Comparison of reversed-phase chromatograms showing the retention time for the moss-produced rhEPO peptide EAISPPDAASAAPLR (144–158) and its hydroxylated versions in the knockout moss line ΔP4H1 #192 (upper panel) and in the overexpressing line P4H1OE #32 (lower panel). The spectra of each peak are shown below the chromatograms. In the overexpressing line, the doubly hydroxylated peptide and two singly hydroxylated isomers – one coeluting with the parent peptide - were found.
As hydroxylation and arabinosylation of the human epithelial mucin MUC1 at the sequence APP was reported upon expression in N. benthamiana28, we analysed the rhEPO N-terminal peptide APPRLICDSRVL for prolyl-hydroxylation in moss. After chymotryptic digestion of rhEPO derived from the parental plant 174.16, the knockout plant P4H1 #192 and the overexpressor P4H1OE-45, LC-ESI-MS analysis revealed that this peptide was not hydroxylated in any of these cases (Supplementary Fig. S6 online). The other Pro containing peptides, the two EPO glycopeptides, have been analysed by mass spectrometry before in the parental plant 174.16 and no Hyp residues were detected (e.g.6,24). Thus we can exclude any additional prolyl hydroxylation on moss-produced rhEPO.
Discussion
One of the most common posttranslational modifications in higher eukaryotes is prolyl-4-hydroxylase (P4H)-catalysed formation of hydroxyproline (Hyp) residues, though sequence recognition sites on target proteins differ between animals and plants. Moreover, Hyp in plants is the main anchor for O-glycosylation, which again diverges from mammalian O-glycosylation. The engineering of the human O-glycosylation machinery in plants was tackled recently25,26,29,42 leading to plant proteins with so-called mucin-type O-glycosylation. Nevertheless, the absence of plant-specific prolyl-hydroxylation and subsequent O-glycosylation should be guaranteed for the production of safe biopharmaceuticals26. Several human proteins expressed in plants were shown to be hydroxylated24,25,26,27,28,29. Recombinant hEPO produced both in moss and in N. benthamiana was shown to be hydroxylated in the consensus sequence SPP24,25 but O-glycosylation was not observed. The Hyp proportion in the moss line 174.16 was higher than that found on rhEPO from N. benthamiana25 which might be due to different production systems, transient expression in N. benthamiana vs. stable production in moss. It was reported before that less Hyp formation occurs in transient systems than in stable production29. This post-translational modification could be partially reduced by P4H inhibitors29,43, however, the complete elimination of the anchor Hyp on the biopharmaceutical by abolishment of P4H activity is the only reliable way to avoid this adverse modification. Due to the importance of P4Hs in plant growth and development22,23, or to the high number of isoforms of this enzyme in plants44 the engineering of plant genomes for mutation or deletion of P4H genes was suggested26,42 but to our knowledge not yet conducted.

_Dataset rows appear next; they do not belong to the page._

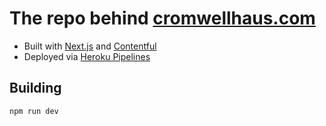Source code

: # The repo behind [cromwellhaus.com](cromwellhaus.com)

* Built with [Next.js](https://nextjs.org/) and [Contentful](https://contentful.com)
* Deployed via [Heroku Pipelines](https://devcenter.heroku.com/articles/pipelines)

## Building

```bash
npm run dev
```
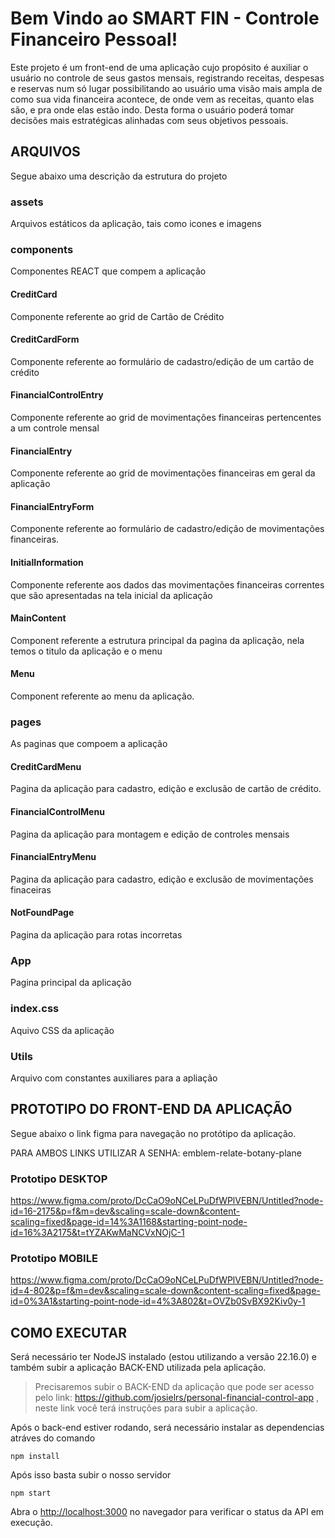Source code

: # Bem Vindo ao SMART FIN - Controle Financeiro Pessoal!

Este projeto é um front-end de uma aplicação cujo propósito é auxiliar o usuário no controle de seus gastos mensais, registrando receitas, despesas e reservas num só lugar possibilitando ao usuário uma visão mais ampla de como sua vida financeira acontece, de onde vem as receitas, quanto elas são, e pra onde elas estão indo. Desta forma o usuário poderá tomar decisões mais estratégicas alinhadas com seus objetivos pessoais.


## ARQUIVOS

Segue abaixo uma descrição da estrutura do projeto

### assets

Arquivos estáticos da aplicação, tais como icones e imagens

### components

Componentes REACT que compem a aplicação

#### CreditCard

Componente referente ao grid de Cartão de Crédito

#### CreditCardForm

Componente referente ao formulário de cadastro/edição de um cartão de crédito

#### FinancialControlEntry

Componente referente ao grid de movimentações financeiras pertencentes a um controle mensal 

#### FinancialEntry

Componente referente ao grid de movimentações financeiras em geral da aplicação

#### FinancialEntryForm

Componente referente ao formulário de cadastro/edição de movimentações financeiras.

#### InitialInformation

Componente referente aos dados das movimentações financeiras correntes que são apresentadas na tela inicial da aplicação

#### MainContent

Component referente a estrutura principal da pagina da aplicação, nela temos o titulo da aplicação e o menu

#### Menu

Component referente ao menu da aplicação.

### pages

As paginas que compoem a aplicação

#### CreditCardMenu

Pagina da aplicação para cadastro, edição e exclusão de cartão de crédito.

#### FinancialControlMenu

Pagina da aplicação para montagem e edição de controles mensais

#### FinancialEntryMenu

Pagina da aplicação para cadastro, edição e exclusão de movimentações finaceiras

#### NotFoundPage
 
Pagina da aplicação para rotas incorretas

### App

Pagina principal da aplicação

### index.css

Aquivo CSS da aplicação

### Utils

Arquivo com constantes auxiliares para a apliação

## PROTOTIPO DO FRONT-END DA APLICAÇÃO

Segue abaixo o link figma para navegação no protótipo da aplicação.

PARA AMBOS LINKS UTILIZAR A SENHA: emblem-relate-botany-plane

### Prototipo DESKTOP

https://www.figma.com/proto/DcCaO9oNCeLPuDfWPlVEBN/Untitled?node-id=16-2175&p=f&m=dev&scaling=scale-down&content-scaling=fixed&page-id=14%3A1168&starting-point-node-id=16%3A2175&t=tYZAKwMaNCVxNOjC-1

### Prototipo MOBILE

https://www.figma.com/proto/DcCaO9oNCeLPuDfWPlVEBN/Untitled?node-id=4-802&p=f&m=dev&scaling=scale-down&content-scaling=fixed&page-id=0%3A1&starting-point-node-id=4%3A802&t=OVZb0SvBX92Kiv0y-1


## COMO EXECUTAR

Será necessário ter NodeJS instalado (estou utilizando a versão 22.16.0) e também subir a aplicação BACK-END utilizada pela aplicação.

> Precisaremos subir o BACK-END da aplicação que pode ser acesso pelo link: https://github.com/josielrs/personal-financial-control-app , neste link você terá instruções para subir a aplicação.

Após o back-end estiver rodando, será necessário instalar as dependencias atráves do comando

```
npm install
```

Após isso basta subir o nosso servidor

```
npm start
```

Abra o [http://localhost:3000](http://localhost:3000) no navegador para verificar o status da API em execução.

In this work, we identified 6 P4H homologue genes in P. patens, from which 7 protein sequences were deduced containing the essential motifs for functionality. All of them were shown to be localized in the secretory compartments. By means of precise gene targeting via homologous recombination, knockout lines for each of these genes were generated in order to identify the P4H homologues involved in the prolyl-hydroxylation on secreted rhEPO in P. patens. As proven by MS analysis, the ablation of exclusively P4H1 leads to moss-produced rhEPO free from non-human Hyp. Thus, we demonstrated that the expression of P4H1 is essential and sufficient for the prolyl-hydroxylation of the moss-produced rhEPO.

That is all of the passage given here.